Decision talk is where you arrive at a plan together. The goal is a decision that reflects the patient’s informed preferences, guided by your clinical expertise. Some patients will want you to make a strong recommendation. Others will want to weigh the options themselves. Asking “What matters most to you in this decision?” helps you calibrate.

Delivering Bad News

Breaking bad news is the communication task clinicians dread most, and the one where structure matters the most. The SPIKES protocol provides a six-step framework that keeps the conversation patient-centered even when the content is devastating.

First, set up the conversation. Choose a private space, sit down, and minimize interruptions. If the patient wants family present, accommodate that before you begin. Second, assess the patient’s perception of their situation. Ask what they already know or suspect. A patient who says “I’ve been worried since the biopsy that it might be cancer” is in a very different starting place than one who says “I’m sure everything is fine.” Third, get an invitation. Some patients want every detail; others want the bottom line. Ask: “How much information would you like me to go into today?”

Fourth, share the knowledge, but lead with what’s sometimes called a “warning shot.” Phrases like “Unfortunately, I have some difficult news” or “Things aren’t going in the direction we had hoped” give the patient a moment to brace emotionally before you deliver the specific information. Use clear, direct language. Euphemisms like “the mass looks suspicious” can leave patients confused about whether they actually have cancer.

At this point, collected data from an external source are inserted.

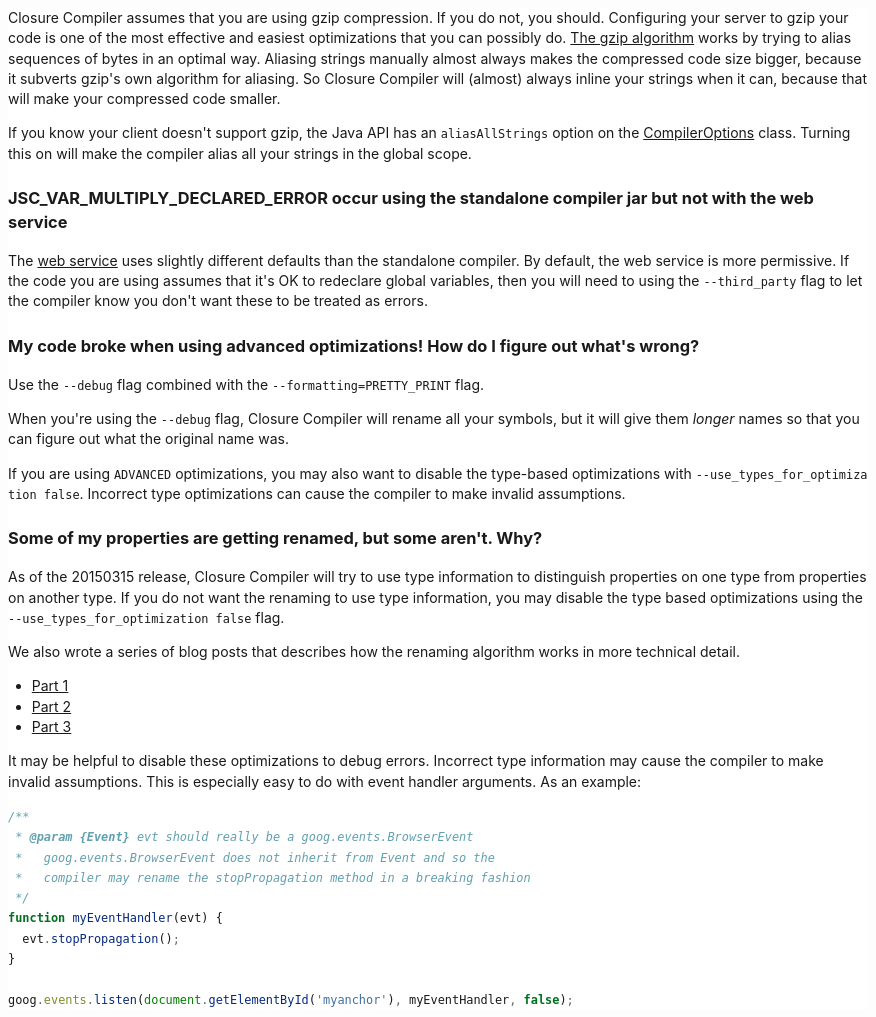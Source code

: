 Closure Compiler assumes that you are using gzip compression. If you do not, you should. Configuring your server to gzip your code is one of the most effective and easiest optimizations that you can possibly do. [The gzip algorithm](http://en.wikipedia.org/wiki/Gzip) works by trying to alias sequences of bytes in an optimal way. Aliasing strings manually almost always makes the compressed code size bigger, because it subverts gzip's own algorithm for aliasing. So Closure Compiler will (almost) always inline your strings when it can, because that will make your compressed code smaller.

If you know your client doesn't support gzip, the Java API has an `aliasAllStrings` option on the [CompilerOptions](https://github.com/google/closure-compiler/blob/master/src/com/google/javascript/jscomp/CompilerOptions.java) class. Turning this on will make the compiler alias all your strings in the global scope.

### JSC_VAR_MULTIPLY_DECLARED_ERROR occur using the standalone compiler jar but not with the web service

The [web service](http://closure-compiler.appspot.com/#webservice) uses slightly different defaults than the standalone compiler. By default, the web service is more permissive. If the code you are using assumes that it's OK to redeclare global variables, then you will need to using the `--third_party` flag to let the compiler know you don't want these to be treated as errors.

### My code broke when using advanced optimizations! How do I figure out what's wrong?

Use the `--debug` flag combined with the `--formatting=PRETTY_PRINT` flag.

When you're using the `--debug` flag, Closure Compiler will rename all your symbols, but it will give them _longer_ names so that you can figure out what the original name was.

If you are using `ADVANCED` optimizations, you may also want to disable the type-based optimizations with `--use_types_for_optimization false`. Incorrect type optimizations can cause the compiler to make invalid assumptions.

### Some of my properties are getting renamed, but some aren't. Why?

As of the 20150315 release, Closure Compiler will try to use type information to distinguish properties on one type from properties on another type. If you do not want the renaming to use type information, you may disable the type based optimizations using the `--use_types_for_optimization false` flag.

We also wrote a series of blog posts that describes how the renaming algorithm works in more technical detail.

- [Part 1](http://closuretools.blogspot.com/2011/01/property-by-any-other-name-part-1.html)
- [Part 2](http://closuretools.blogspot.com/2011/01/property-by-any-other-name-part-2.html)
- [Part 3](http://closuretools.blogspot.com/2011/01/property-by-any-other-name-part-3.html)

It may be helpful to disable these optimizations to debug errors. Incorrect type information may cause the compiler to make invalid assumptions. This is especially easy to do with event handler arguments. As an example:

```JavaScript
/**
 * @param {Event} evt should really be a goog.events.BrowserEvent
 *   goog.events.BrowserEvent does not inherit from Event and so the
 *   compiler may rename the stopPropagation method in a breaking fashion
 */
function myEventHandler(evt) {
  evt.stopPropagation();
}

goog.events.listen(document.getElementById('myanchor'), myEventHandler, false);
```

Fifth, respond to emotion with empathy. Pause after delivering the news. Let the patient react. Name what you observe if it seems helpful: “I can see this is a shock.” Resist the urge to immediately pivot to treatment options. The patient may need a minute, or five, before they can absorb anything else. Sixth, when the patient is ready, strategize about next steps. Both of you should leave the conversation with a clear, concrete plan, including what happens next and who is responsible for each step.

Working With an Interpreter

When you and your patient don’t share a language, an interpreter becomes part of the clinical encounter. How you position everyone in the room matters. The interpreter should sit or stand to the side of the patient, not between the two of you. Direct your eye contact and body language toward the patient, not the interpreter. Speak to the patient in the first person (“How are you feeling today?”) rather than asking the interpreter to relay (“Ask her how she’s feeling”).

Keep your statements short. One to two sentences at a time gives the interpreter enough to work with without losing accuracy. Longer chunks lead to paraphrasing, which means your carefully chosen words may not survive the translation. Use the teach-back method through the interpreter to verify understanding, and allow extra time for the visit. Interpreted encounters take roughly twice as long, and rushing them defeats the purpose.

Talking to Patients With Cognitive Impairment

Communicating with a patient who has dementia or significant cognitive decline requires specific adjustments. The National Institute on Aging recommends replacing open-ended questions with simple, closed-ended ones. Instead of “What do you want for dinner?” ask “Do you want fish or chicken for dinner?” Instead of “How do you feel?” try “Are you feeling sad?” These narrow choices reduce the cognitive load and help the patient participate meaningfully in the conversation.

If the patient doesn’t understand you the first time, rephrase rather than repeat. Saying the same words louder doesn’t help if the words themselves are the problem. Use short sentences, speak slowly, and allow plenty of time for a response. Avoid correcting or arguing if the patient says something inaccurate. The goal is connection and communication, not factual precision about every detail. Maintain eye contact, use a calm and warm tone, and keep your facial expressions consistent with your words. Patients with dementia often read emotional cues more reliably than verbal content.